Richard Branson Is Right: Time Is the New Money

Richard Branson Is Right: Time Is the New Money
 
Richard Branson just announced he would be giving Virgin employees unlimited vacation. He’s either nuts or knows something others have yet to discover: You’ll make more money if you give people their time back. 
Why we trade time for money.
The Industrial Age taught us the only way to make money was to trade time for it. The deal was clear, and always the same: You give me eight to 10 hours of your day, and I’ll give you some money. But in the Participation Age, something new is emerging. Companies are realizing that when you give people back their time, they will make you more money. It seems illogical, but it’s really quite intuitive. As usual, Branson is moving on an idea that traditionalists will discover only by watching him and other early-adapters in action.  
Why would unlimited vacation work?
Why give up on a vacation system that’s been in place for 170-plus years? Because it was a bad idea then, and with a workforce that did not grow up in the shadow of the Industrial Age, it’s an even worse idea today. Almost no one under 40 can relate to a time-based system that makes no sense in a results-based world.
Branson didn’t figure this out; he’s actually coming to the party late, which makes a lot of the work world archaic and completely out of touch with how to make money today. Fewer than 1 percent of U.S. companies give unlimited vacation. In fact, America gives the second-lowest amount in the world, behind only South Korea.
Many companies have been doing this for years. Semco is a great example of a Participation Age company, which started as an Industrial Age factory making pumps in 1951. It was taken over by Ricardo Semler in 1981 and transformed into a great workplace, including unlimited vacation as just one of many principles that brought humanity back to the workplace. In 1981, it was a $4 million company. Today it’s a $1 billion company and growing, and it’s in a myriad of industries that Semler could have never imagined. Stakeholder turnover is less than 1 per cent per year. 

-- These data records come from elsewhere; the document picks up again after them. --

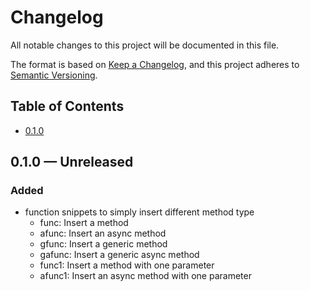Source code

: # Changelog

All notable changes to this project will be documented in this file.

The format is based on [Keep a Changelog](https://keepachangelog.com/en/1.0.0/),
and this project adheres to [Semantic Versioning](https://semver.org/spec/v2.0.0.html).

## Table of Contents
- [0.1.0](#010--unreleased)

## 0.1.0 &#8212; Unreleased

### Added

- function snippets to simply insert different method type
  - func: Insert a method
  - afunc: Insert an async method
  - gfunc: Insert a generic method
  - gafunc: Insert a generic async method
  - func1: Insert a method with one parameter
  - afunc1: Insert an async method with one parameter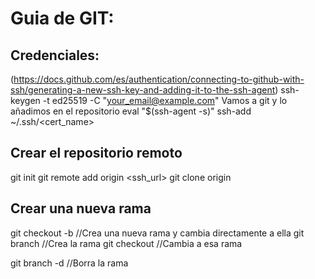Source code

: # Guia de GIT:

## Credenciales:
(https://docs.github.com/es/authentication/connecting-to-github-with-ssh/generating-a-new-ssh-key-and-adding-it-to-the-ssh-agent)
ssh-keygen -t ed25519 -C "your_email@example.com"
Vamos a git y lo añadimos en el repositorio
eval "$(ssh-agent -s)"
ssh-add ~/.ssh/<cert_name>

## Crear el repositorio remoto

git init
git remote add origin <ssh_url>
git clone origin

## Crear una nueva rama

git checkout -b <nombre> //Crea una nueva rama y cambia directamente a ella
git branch <nombre> //Crea la rama
git checkout <nombre> //Cambia a esa rama

git branch -d <nombre> //Borra la rama



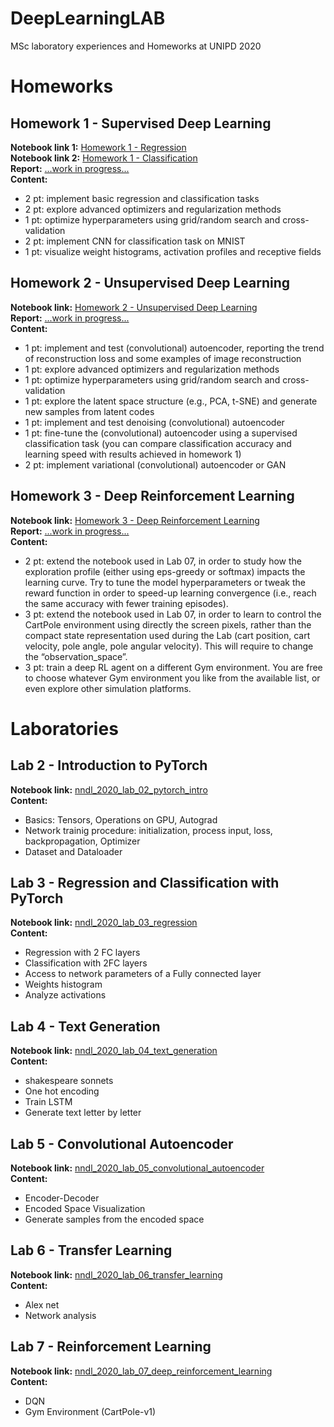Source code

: # DeepLearningLAB
MSc laboratory experiences and Homeworks at UNIPD 2020

# Homeworks

## Homework 1 - Supervised Deep Learning
**Notebook link 1:** [Homework 1 - Regression](https://github.com/ivaste/DeepLearningLAB/blob/main/Homework%201/HW1_IvancichStefano_1227846_Regression.ipynb)  
**Notebook link 2:** [Homework 1 - Classification](https://github.com/ivaste/DeepLearningLAB/blob/main/Homework%201/HW1_IvancichStefano_1227846_Classification.ipynb)  
**Report:** [...work in progress...]()  
**Content:**
 - 2 pt: implement basic regression and classification tasks
 - 2 pt: explore advanced optimizers and regularization methods
 - 1 pt: optimize hyperparameters using grid/random search and cross-validation
 - 2 pt: implement CNN for classification task on MNIST
 - 1 pt: visualize weight histograms, activation profiles and receptive fields

## Homework 2 - Unsupervised Deep Learning
**Notebook link:** [Homework 2 - Unsupervised Deep Learning](https://github.com/ivaste/DeepLearningLAB/blob/main/Homework%202/HW2_IvancichStefano_1227846.ipynb)  
**Report:** [...work in progress...]()  
**Content:**
 - 1 pt: implement and test (convolutional) autoencoder, reporting the trend of reconstruction loss and some examples of image reconstruction
 - 1 pt: explore advanced optimizers and regularization methods
 - 1 pt: optimize hyperparameters using grid/random search and cross-validation
 - 1 pt: explore the latent space structure (e.g., PCA, t-SNE) and generate new samples from latent codes
 - 1 pt: implement and test denoising (convolutional) autoencoder
 - 1 pt: fine-tune the (convolutional) autoencoder using a supervised classification task (you can compare classification accuracy and learning speed with results achieved in homework 1)
 - 2 pt: implement variational (convolutional) autoencoder or GAN

## Homework 3 - Deep Reinforcement Learning
**Notebook link:** [Homework 3 - Deep Reinforcement Learning](https://github.com/ivaste/DeepLearningLAB/blob/main/Homework%203/HW3_IvancichStefano_1227846.ipynb)  
**Report:** [...work in progress...]()  
**Content:**
 - 2 pt: extend the notebook used in Lab 07, in order to study how the exploration profile (either using eps-greedy or softmax) impacts the learning curve. Try to tune the model hyperparameters or tweak the reward function in order to speed-up learning convergence (i.e., reach the same accuracy with fewer training episodes).
 - 3 pt: extend the notebook used in Lab 07, in order to learn to control the CartPole environment using directly the screen pixels, rather than the compact state representation used during the Lab (cart position, cart velocity, pole angle, pole angular velocity). This will require to change the “observation_space”.
 - 3 pt: train a deep RL agent on a different Gym environment. You are free to choose whatever Gym environment you like from the available list, or even explore other simulation platforms.


# Laboratories

## Lab 2 - Introduction to PyTorch
**Notebook link:** [nndl_2020_lab_02_pytorch_intro](https://github.com/ivaste/DeepLearningLAB/blob/main/Lab%2002/nndl_2020_lab_02_pytorch_intro.ipynb)  
**Content:**
 - Basics: Tensors, Operations on GPU, Autograd
 - Network trainig procedure: initialization, process input, loss, backpropagation, Optimizer
 - Dataset and Dataloader
 
## Lab 3 - Regression and Classification with PyTorch
**Notebook link:** [nndl_2020_lab_03_regression](https://github.com/ivaste/DeepLearningLAB/blob/main/Lab%2003/nndl_2020_lab_03_regression.ipynb)  
**Content:**
 - Regression with 2 FC layers
 - Classification with 2FC layers
 - Access to network parameters of a Fully connected layer
 - Weights histogram
 - Analyze activations
 
## Lab 4 - Text Generation
**Notebook link:** [nndl_2020_lab_04_text_generation](https://github.com/ivaste/DeepLearningLAB/blob/main/Lab%2004/nndl_2020_lab_04_text_generation.ipynb)  
**Content:**
 - shakespeare sonnets
 - One hot encoding
 - Train LSTM
 - Generate text letter by letter
 
 ## Lab 5 - Convolutional Autoencoder
 **Notebook link:** [nndl_2020_lab_05_convolutional_autoencoder](https://github.com/ivaste/DeepLearningLAB/blob/main/Lab%2005/nndl_2020_lab_05_convolutional_autoencoder_with_solutions.ipynb)  
 **Content:**
 - Encoder-Decoder
 - Encoded Space Visualization
 - Generate samples from the encoded space 
 
 ## Lab 6 - Transfer Learning
 **Notebook link:** [nndl_2020_lab_06_transfer_learning](https://github.com/ivaste/DeepLearningLAB/blob/main/Lab%2006/nndl_2020_lab_06_transfer_learning_with_solutions.ipynb)  
 **Content:**
 - Alex net
 - Network analysis
 
 ## Lab 7 - Reinforcement Learning
 **Notebook link:** [nndl_2020_lab_07_deep_reinforcement_learning](https://github.com/ivaste/DeepLearningLAB/blob/main/Lab%2007/nndl_2020_lab_07_deep_reinforcement_learning_with_solutions.ipynb)  
 **Content:**
  - DQN
  - Gym Environment (CartPole-v1)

Some technology companies have been operating this way for years, and a growing number of traditional as well as new industries are adopting unlimited vacation. Evernote and NetFlix are just two examples. They are all learning that anything that gives people back control of their lives is proving to be better for the company. Just the opposite of what our Industrial Age forefathers believed.  
Pay raises that encourage more vacation.
Stakeholders become deeply invested in your company as you bring humanity back to the workplace. The downside? They can start acting like old-style business owners and have to be heavily encouraged to take time off. To combat this and put teeth into our unlimited vacation position, our company, Crankset Group, gives all of its stakeholders $1,500 a year in vacation money (Evernote gives $1,000 in vacation money and FullContact gives $7,500). But you get it only when you turn in receipts that prove you’re using it for vacation.
There are Industrial Age defenders. Articles likes those recently inTime magazine view this cynically. But they are like listening to someone who drew the short straw in a high school debate and had to argue the positive effects of indentured servitude. The arguments against unlimited vacation are tortured at best.
The reality is simple. Give people control over their time, and they will build a great company, not for you, but with you.
In the Participation Age, time is the new money.